My romance with the music of North Africa began some twenty years or so ago, when I first heard a recording by Toumani Diabate, the Malian kora player (and prince, according to the blurb on the cassette I bought). I was enchanted.
I don’t know what led me to his music, though back then I was listening to Ry Cooder, Peter Gabriel, and Paul Simon’s Graceland album which featured Ladysmith Black Mambazo - and hearing about World Music and the WOMAD festival for the first time.
Tie this in with my discovery, in the late 70s, of Ethiopian – Byzantine - religious icons which I loved for their colour and strength of line, in such contrast to the western meek-and-mild iconography I'd grown up with. (Where did I come across them? How? Pre-Internet, I don’t know. Could it have been through……… the public library service and ……..books?!......) Until then, Ethiopia - like most of Africa -was only associated in my mind with famine and destitution. One more country in a tragic continent. As I've since discovered, the Ethiopia of Lalibela and the Byzantine rock churches, and the other ancient kingdoms and cultures of North Africa were as rich and splendid as those of the Mayans, Aztecs and Incas of Central and South America. Some elements have survived - those carved out of rock - and the musical traditions.
And in the textiles and handicrafts. Art at grassroots level. As a summer season waitress at Heathrow Airport in 1980, I used to spend my breaks in Terminal 4 watching the parade of gorgeous traditional robes and headdresses as passengers from long-haul flights from Africa and Asia came through Arrivals. What a contrast to western mass-produced business suits, yoof-black and denim, all practical, sensible, self-effacing, and dull, dull, dull. I had a taste for something more colourful, less urban, and less mass-produced than the clothes - and music - of my own culture.
I grew up with BBC Radio 2 in the background: middle-of-the-road easy listening, Terry Wogan and established pop rather than chart hits. Then there was my parents’ record collection – show tunes, Mozart, Dvorak, Latin American and ballroom. On the whole, I preferred these to the chart hits of my teens.

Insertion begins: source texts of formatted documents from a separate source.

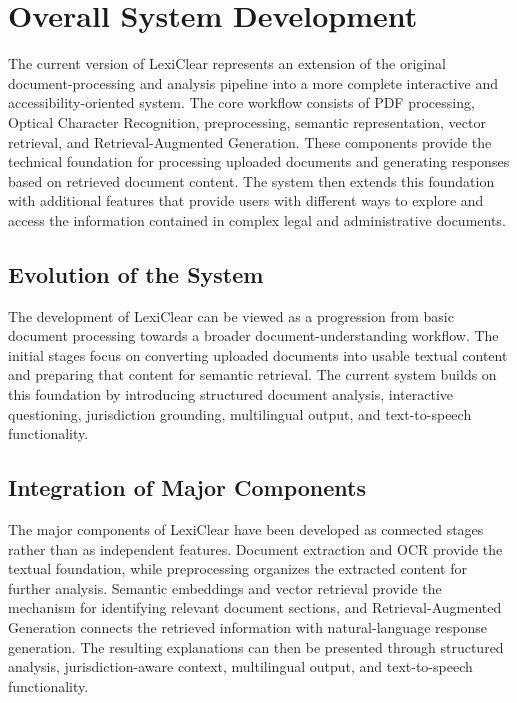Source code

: \documentclass[12pt,a4paper,oneside]{report}
\begin{document}
\section{Overall System Development}

The current version of LexiClear represents an extension of the original
document-processing and analysis pipeline into a more complete interactive
and accessibility-oriented system. The core workflow consists of PDF
processing, Optical Character Recognition, preprocessing, semantic
representation, vector retrieval, and Retrieval-Augmented Generation. These
components provide the technical foundation for processing uploaded documents
and generating responses based on retrieved document content. The system
then extends this foundation with additional features that provide users with
different ways to explore and access the information contained in complex
legal and administrative documents.

\subsection{Evolution of the System}

The development of LexiClear can be viewed as a progression from basic
document processing towards a broader document-understanding workflow. The
initial stages focus on converting uploaded documents into usable textual
content and preparing that content for semantic retrieval. The current system
builds on this foundation by introducing structured document analysis,
interactive questioning, jurisdiction grounding, multilingual output, and
text-to-speech functionality. 

\subsection{Integration of Major Components}

The major components of LexiClear have been developed as connected stages
rather than as independent features. Document extraction and OCR provide the
textual foundation, while preprocessing organizes the extracted content for
further analysis. Semantic embeddings and vector retrieval provide the
mechanism for identifying relevant document sections, and Retrieval-Augmented
Generation connects the retrieved information with natural-language response
generation. The resulting explanations can then be presented through
structured analysis, jurisdiction-aware context, multilingual output, and
text-to-speech functionality.
\end{document}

Then I started going out with a really talented guitarist, who spent hours coaxing all sorts of music out of his acoustic guitar, and also played lead guitar in an R&B band. (This isn't them.)
For me, R&B – of the Muddy Waters & B.B. King variety – is feel-good music, and it’s meant to be live: bars and clubs with tables crowded in the sweaty, noisy, half-gloom, within nudging distance of the band, where you can rock and stomp, and watch their faces and fingers, and listen to that sound – almost as much a part of the music as the band playing it.
And when did I last go to anything like this? Er……..
But I love live music, and, in recordings, I love the kind of music where I can hear instruments and voices. What grabs me is the sense of people making music, of it being live, I suppose. Perhaps the way I listen to music is akin to the way I watch a film, or read a novel: I get right in there.
Until this year, I’d only listened to Toumani Diabate, and the late Ali Farka Touré; but through the magic of Limewire, I’ve traced the musicians and singers that they’ve recorded with, and the musicians and singers that they’ve recorded with, in something closer to Ariadne’s web than Odysseus’s wanderings. Limewire’s also great for following up on people featured in film soundtracks – and here the African connection leads from the Matthew MacConnaughey / Penelope Cruz Sahara, and from Babel to all sorts of people and music. Papa Wemba. Brenda Fassie. Ismaël Lo. Myriam Makeba. Oumou Sangare. Angelique Kidjo. And Habibi bought me the Putumayo Women of Africa album for Christmas. I’m a fan of Putumayo: people like me get to hear people they won’t have heard on the radio - yet; and fabulously talented people get the recognition they deserve, and access to a wider market without having to remodel themselves on Barbie or 50Pence, record in English, or go Lounge. It’s a good thing!